# SMS mit Java verschicken



## reibi (13. Sep 2007)

Hallo,

weiss jemand wie man eine SMS mit Java verschicken kann?

Danke :bahnhof:


----------



## The_S (13. Sep 2007)

J2ME?


----------



## reibi (13. Sep 2007)

Nee, vom PC aus. Also J2SE (oder heist das jetzt auch JSE)


----------



## The_S (13. Sep 2007)

Öhm, musst dir nen Provider suchen, der das anbietet und dann dessen API ansprechen.


----------



## tuxedo (25. Sep 2007)

Oder ein Handy mit seriellem Anschluss (www.rxtx.org) an Java anbinden und die SMS selbst abschicken....

- Alex


----------



## ice-breaker (26. Sep 2007)

oder man nimmt einen der vielen provider im netz (zB mobilant) das kostet dann ~2ct/SMS oder man verwendet sein handy, schreibt in J2ME nen Socket-Client der auf nen Server lauscht (J2SE) und von dem die daten für zu verschickende SMS erhält


----------



## The_S (27. Sep 2007)

ice-breaker hat gesagt.:
			
		

> oder man nimmt einen der vielen provider im netz (zB mobilant) das kostet dann ~2ct/SMS oder man verwendet sein handy, schreibt in J2ME nen Socket-Client der auf nen Server lauscht (J2SE) und von dem die daten für zu verschickende SMS erhält



Und was erzählt dieser Beitrag jetzt neues, was nicht bereits gesagt wurde?


----------



## thE_29 (27. Sep 2007)

Also ich habe ein Microsoft SMS Sender Utility und eines von Nokia, die beide über das USB Modem dann die SMS schicken!

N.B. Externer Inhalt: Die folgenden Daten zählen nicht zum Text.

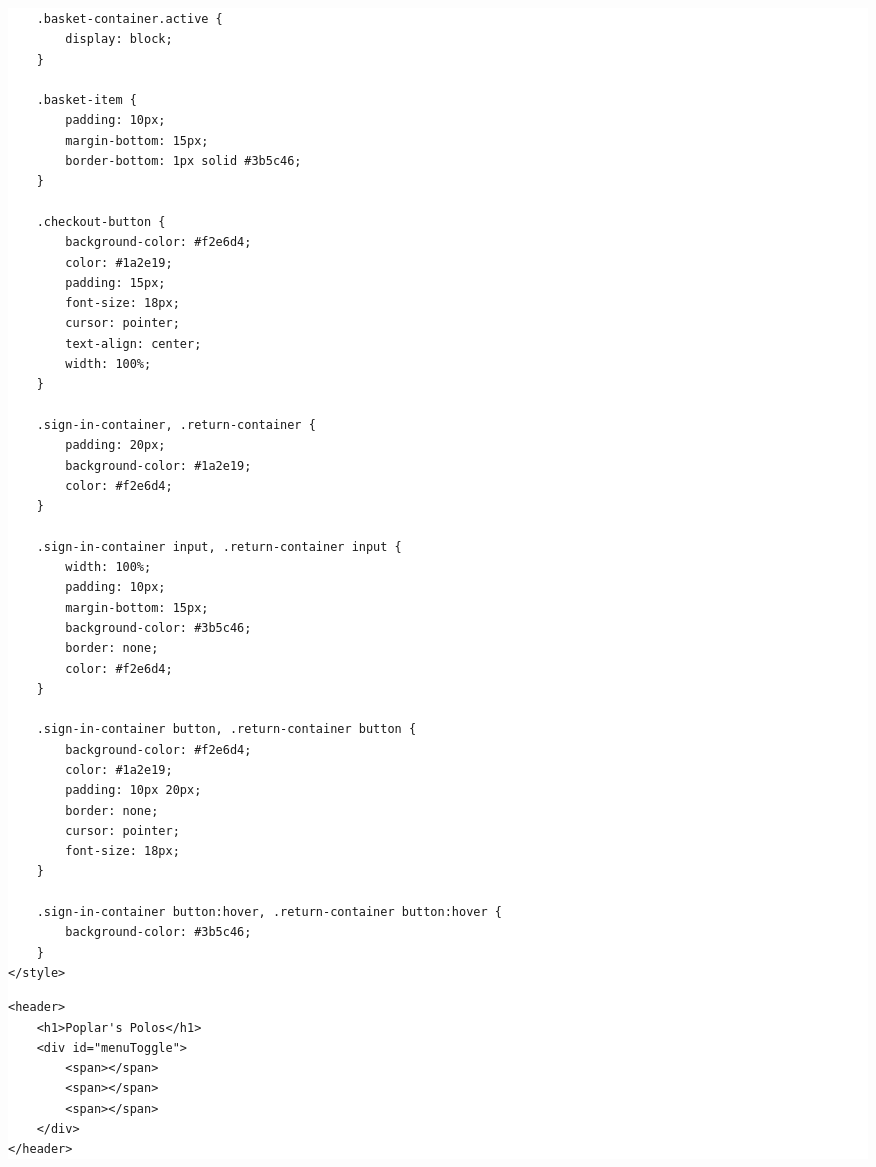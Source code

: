         .basket-container.active {
            display: block;
        }

        .basket-item {
            padding: 10px;
            margin-bottom: 15px;
            border-bottom: 1px solid #3b5c46;
        }

        .checkout-button {
            background-color: #f2e6d4;
            color: #1a2e19;
            padding: 15px;
            font-size: 18px;
            cursor: pointer;
            text-align: center;
            width: 100%;
        }

        .sign-in-container, .return-container {
            padding: 20px;
            background-color: #1a2e19;
            color: #f2e6d4;
        }

        .sign-in-container input, .return-container input {
            width: 100%;
            padding: 10px;
            margin-bottom: 15px;
            background-color: #3b5c46;
            border: none;
            color: #f2e6d4;
        }

        .sign-in-container button, .return-container button {
            background-color: #f2e6d4;
            color: #1a2e19;
            padding: 10px 20px;
            border: none;
            cursor: pointer;
            font-size: 18px;
        }

        .sign-in-container button:hover, .return-container button:hover {
            background-color: #3b5c46;
        }
    </style>
</head>
<body>

    <header>
        <h1>Poplar's Polos</h1>
        <div id="menuToggle">
            <span></span>
            <span></span>
            <span></span>
        </div>
    </header>

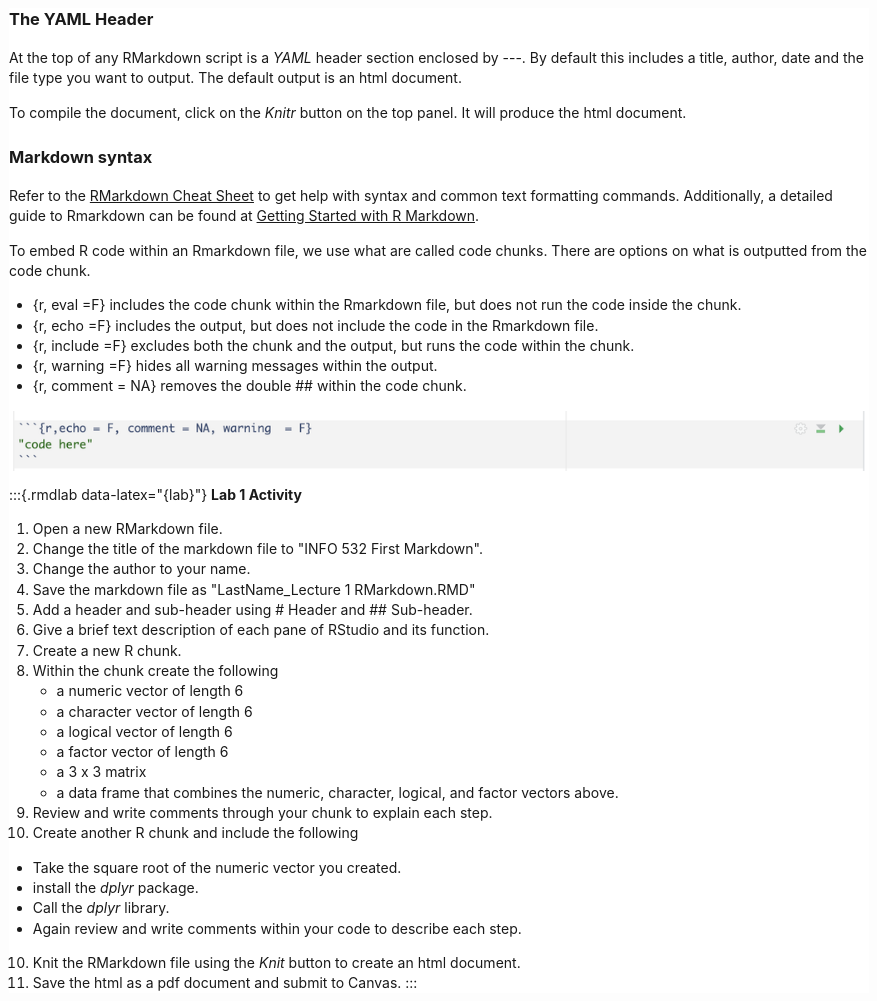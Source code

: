 
### The YAML Header

At the top of any RMarkdown script is a *YAML* header section enclosed by ---. By default this includes a title, author, date and the file type you want to output. The default output is an html document. 

To compile the document, click on the *Knitr* button on the top panel. It will produce the html document. 

### Markdown syntax

Refer to the [RMarkdown Cheat Sheet](https://www.rstudio.com/wp-content/uploads/2015/02/rmarkdown-cheatsheet.pdf) to get help with syntax and common text formatting commands. Additionally, a detailed guide to Rmarkdown can be found at [Getting Started with R Markdown](https://ourcodingclub.github.io/tutorials/rmarkdown/#:~:text=To%20create%20a%20new%20RMarkdown,type%20you%20want%20to%20create.). 

To embed R code within an Rmarkdown file, we use what are called code chunks. There are options on what is outputted from the code chunk. 
  + \{r, eval =F\} includes the code chunk within the Rmarkdown file, but does not run the code inside the chunk. 
  + \{r, echo =F\} includes the output, but does not include the code in the Rmarkdown file.
  + \{r, include =F\} excludes both the chunk and the output, but runs the code within the chunk.
  + \{r, warning =F\} hides all warning messages within the output. 
  + \{r, comment = NA\} removes the double ## within the code chunk. 

<img src="fig/codechunk.jpg" width="99%" style="display: block; margin: auto;" />


:::{.rmdlab data-latex="{lab}"}
**Lab 1 Activity**

1. Open a new RMarkdown file. 
2. Change the title of the markdown file to "INFO 532 First Markdown".
3. Change the author to your name.
4. Save the markdown file as "LastName_Lecture 1 RMarkdown.RMD"
5. Add a header and sub-header using # Header and ## Sub-header.
5. Give a brief text description of each pane of RStudio and its function. 
6. Create a new R chunk.
7. Within the chunk create the following
    - a numeric vector of length 6
    - a character vector of length 6
    - a logical vector of length 6
    - a factor vector of length 6
    - a 3 x 3 matrix
    - a data frame that combines the numeric, character, logical, and factor vectors above. 
8. Review and write comments through your chunk to explain each step. 
9. Create another R chunk and include the following
  - Take the square root of the numeric vector you created. 
  - install the $dplyr$ package.
  - Call the $dplyr$ library.
  - Again review and write comments within your code to describe each step.
10. Knit the RMarkdown file using the $Knit$ button to create an html document. 
11. Save the html as a pdf document and submit to Canvas. 
:::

Mich würde da eine Implementierung in Java auch interessieren, aber habe kaum Zeit für irgendsolche Spielerein (


----------



## tuxedo (27. Sep 2007)

Mehr oder weniger sollte das auf eine "virtuelle" RS232 Verbindung hinauslaufen wenn du da das Modem im Handy via USB benutzt. Und dann musst du dir nur noch die AT-Kommandoliste für dein Handy besorgen.. Fertig.


----------



## DP (28. Sep 2007)

www.esendex.com funktioniert auch super und wird mit fertiger api und java-beispielen geliefert. kannst dir ja mal das trial ansehen


----------